--- DATASET Enclosed Below ---
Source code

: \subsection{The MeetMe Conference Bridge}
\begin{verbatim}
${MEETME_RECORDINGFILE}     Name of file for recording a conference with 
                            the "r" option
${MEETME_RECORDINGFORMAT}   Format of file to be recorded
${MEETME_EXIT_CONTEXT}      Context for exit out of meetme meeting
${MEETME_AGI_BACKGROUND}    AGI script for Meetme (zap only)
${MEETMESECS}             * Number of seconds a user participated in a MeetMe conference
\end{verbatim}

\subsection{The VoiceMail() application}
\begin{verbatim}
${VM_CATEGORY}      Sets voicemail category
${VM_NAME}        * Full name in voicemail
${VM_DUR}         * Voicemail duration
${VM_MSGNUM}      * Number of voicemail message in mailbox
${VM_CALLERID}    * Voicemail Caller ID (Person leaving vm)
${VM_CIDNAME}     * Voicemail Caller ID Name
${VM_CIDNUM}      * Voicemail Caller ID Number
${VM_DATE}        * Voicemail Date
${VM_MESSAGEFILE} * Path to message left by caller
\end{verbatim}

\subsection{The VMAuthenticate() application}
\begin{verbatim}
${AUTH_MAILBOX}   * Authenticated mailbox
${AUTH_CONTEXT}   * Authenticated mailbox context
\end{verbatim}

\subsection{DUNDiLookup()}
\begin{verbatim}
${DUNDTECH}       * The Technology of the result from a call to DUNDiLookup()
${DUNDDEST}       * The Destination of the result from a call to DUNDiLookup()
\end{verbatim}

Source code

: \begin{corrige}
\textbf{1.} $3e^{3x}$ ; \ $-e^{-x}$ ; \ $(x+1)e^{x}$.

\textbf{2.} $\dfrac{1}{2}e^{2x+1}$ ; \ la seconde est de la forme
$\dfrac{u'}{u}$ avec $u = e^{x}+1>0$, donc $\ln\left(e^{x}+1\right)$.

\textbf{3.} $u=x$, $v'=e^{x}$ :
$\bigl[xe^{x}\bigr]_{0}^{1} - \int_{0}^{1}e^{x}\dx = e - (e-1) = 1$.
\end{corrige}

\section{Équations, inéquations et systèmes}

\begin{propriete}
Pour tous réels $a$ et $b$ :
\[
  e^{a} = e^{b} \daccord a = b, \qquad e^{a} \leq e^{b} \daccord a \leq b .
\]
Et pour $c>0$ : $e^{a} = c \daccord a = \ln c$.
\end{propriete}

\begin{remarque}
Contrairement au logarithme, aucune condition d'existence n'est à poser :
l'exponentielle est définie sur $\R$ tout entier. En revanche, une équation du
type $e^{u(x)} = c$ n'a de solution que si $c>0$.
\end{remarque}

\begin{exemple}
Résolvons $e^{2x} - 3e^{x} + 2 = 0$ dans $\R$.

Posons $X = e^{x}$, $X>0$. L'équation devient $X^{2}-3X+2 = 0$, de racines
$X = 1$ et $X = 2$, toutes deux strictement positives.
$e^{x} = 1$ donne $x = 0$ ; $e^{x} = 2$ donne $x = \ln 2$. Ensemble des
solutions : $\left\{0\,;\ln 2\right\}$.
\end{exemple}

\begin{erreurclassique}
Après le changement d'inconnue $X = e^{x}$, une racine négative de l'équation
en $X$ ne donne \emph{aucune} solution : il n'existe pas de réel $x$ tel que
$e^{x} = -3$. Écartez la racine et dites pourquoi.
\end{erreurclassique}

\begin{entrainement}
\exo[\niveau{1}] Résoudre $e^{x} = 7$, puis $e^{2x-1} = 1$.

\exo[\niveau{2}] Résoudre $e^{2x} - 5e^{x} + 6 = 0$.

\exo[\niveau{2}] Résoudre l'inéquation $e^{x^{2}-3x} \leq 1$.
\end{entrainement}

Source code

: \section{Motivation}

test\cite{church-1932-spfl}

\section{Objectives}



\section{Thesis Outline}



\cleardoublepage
--- End of Enclosed DATASET ---
▶ [YOUR GOAL] Scan the data above and report each line in which "result" is present.

▶ [ANSWER SECTION]
${DUNDTECH}       * The Technology of the result from a call to DUNDiLookup()
${DUNDDEST}       * The Destination of the result from a call to DUNDiLookup()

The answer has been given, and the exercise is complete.